Mbappé no era una persona, era un esclavo en calzoncillos sin saberlo. Le habían llenado la cartera de petrodólares y vaciado la cabeza de ideas propias. Año tras año, Florentino llamaba a su puerta, él se dejaba querer (“el Real Madrid es el equipo de mis sueños”, decía), pero al instante aparecía el carcelero beduino con un cheque en una mano y las normas de la secta, de obligado cumplimiento, en la otra. Y otro año más perdido con Les Bleus. El París ha dilapidado miles de millones cada año en busca del vellocino de la Champions, un proyecto tras otro a la basura, pero al final, de una forma o de otra, la orejona siempre termina en las vitrinas de Chamartín después de un gol del feliz Lucas Vázquez, el honrado Nacho o el realizado Carvajal. Un fiestón madridista amenizado con un buen pata negra y regado con los caldos de la tierra, manjares repudiados por los integristas del poder árabe.

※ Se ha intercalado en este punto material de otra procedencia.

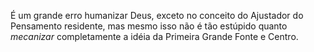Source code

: É um grande erro humanizar Deus, exceto no conceito do Ajustador do Pensamento residente, mas mesmo isso não é tão estúpido quanto *mecanizar* completamente a idéia da Primeira Grande Fonte e Centro.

Sabemos que ahora que Abascal avanza con su nefasto discurso racista (“más muros y menos moros”) quizá no sea políticamente correcto abogar por un fútbol genuinamente europeo, auténtico, libre de las multinacionales de la África opulenta, que también existe. No nos entiendan mal. El fútbol es patrimonio de la humanidad, del inglés y del marroquí, del francés y el senegalés, del alemán y el nigeriano. Pero una cosa es que la pelota ruede, uniendo culturas y razas, y otra que la piratería del capitalismo berberisco nos invada, imponiéndonos su modelo de vida reaccionario y ultrarreligioso. No sabemos si Mbappé triunfará en el Madrid o será un bluf como otros muchos que no soportaron la presión (mucho nos tememos que la madre lo trata como a un niño y el Bernabéu es un escenario grandioso solo apto para hombres). Pero al menos, durante un tiempo, podrá experimentar la sensación de ser una persona dueña de su destino, no el enésimo atrapado por una secta destructiva que aliena al ser humano, poniéndolo mirando a la Meca. Bienvenido a la libertad.